Thus, $MR = MC$ in this case.

Now define $r(y) = \frac{\pi(y)}{C(y)}$ to be the return. Intuitively, suppose you own the business. $C(y)$ is the amount you put in and $\pi(y)$ is what you get back. You want to maximize your return.

\begin{align*} \frac{\partial r}{\partial y} &=0\\ \frac{\partial}{\partial y} \frac{p_y y -C(y)}{C(y)} &=0\\ \frac{C(y)p_y - p_y y C'(y)}{[C(y)]^2} &=0\\ C(y)p_y - p_y y C'(y) &=0\\ C'(y) &=\frac{C(y)}{y}\\ \end{align*}

Thus, $MC = ATC$.

But when I googled this, I unexpectedly found this passage:

The point at which marginal cost equals average total cost (MC = ATC) is known as the break-even point.

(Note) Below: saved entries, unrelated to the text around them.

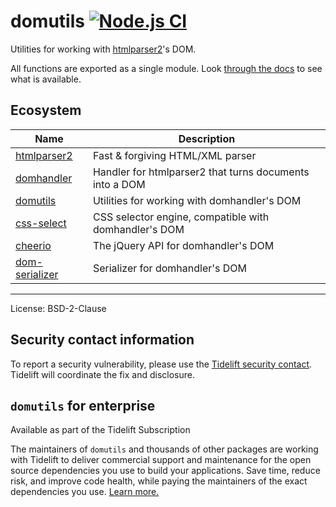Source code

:# domutils [![Node.js CI](https://github.com/fb55/domutils/actions/workflows/nodejs-test.yml/badge.svg)](https://github.com/fb55/domutils/actions/workflows/nodejs-test.yml)

Utilities for working with [htmlparser2](https://github.com/fb55/htmlparser2)'s
DOM.

All functions are exported as a single module. Look
[through the docs](https://domutils.js.org/modules.html) to see what is
available.

## Ecosystem

| Name                                                          | Description                                             |
| ------------------------------------------------------------- | ------------------------------------------------------- |
| [htmlparser2](https://github.com/fb55/htmlparser2)            | Fast & forgiving HTML/XML parser                        |
| [domhandler](https://github.com/fb55/domhandler)              | Handler for htmlparser2 that turns documents into a DOM |
| [domutils](https://github.com/fb55/domutils)                  | Utilities for working with domhandler's DOM             |
| [css-select](https://github.com/fb55/css-select)              | CSS selector engine, compatible with domhandler's DOM   |
| [cheerio](https://github.com/cheeriojs/cheerio)               | The jQuery API for domhandler's DOM                     |
| [dom-serializer](https://github.com/cheeriojs/dom-serializer) | Serializer for domhandler's DOM                         |

---

License: BSD-2-Clause

## Security contact information

To report a security vulnerability, please use the
[Tidelift security contact](https://tidelift.com/security). Tidelift will
coordinate the fix and disclosure.

## `domutils` for enterprise

Available as part of the Tidelift Subscription

The maintainers of `domutils` and thousands of other packages are working with
Tidelift to deliver commercial support and maintenance for the open source
dependencies you use to build your applications. Save time, reduce risk, and
improve code health, while paying the maintainers of the exact dependencies you
use.
[Learn more.](https://tidelift.com/subscription/pkg/npm-domutils?utm_source=npm-domutils&utm_medium=referral&utm_campaign=enterprise&utm_term=repo)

When the MR = P line crosses through this point, as is highlighted by the black circle on the graph, the product is said to be selling at its break-even price because the marginal revenue will exactly offset the marginal cost of production, and total revenue will exactly offset total cost. In this situation, the firm will break even: it will not be earning any profits, but it will not be losing money either. If the MR = P line lies above the break-even point, the firm will be operating at a profit, since the revenue earned on each unit of output sold will exceed the average cost of producing a unit of output, and thus total revenue will exceed total cost. If the MR = P line lies below the break-even point, the firm will be operating at a loss because the revenue earned on each unit of output will be less than the average cost of producing a unit of output, and so total revenue will be less that total cost.

I don't understand why, if you are maximizing the return for a founder investing in their business, why they would be getting the best return when they are breaking even. That doesn't make sense to me.

Can someone explain why $MC = ATC$ is both the point where an investor would be getting their max return and the breakeven point?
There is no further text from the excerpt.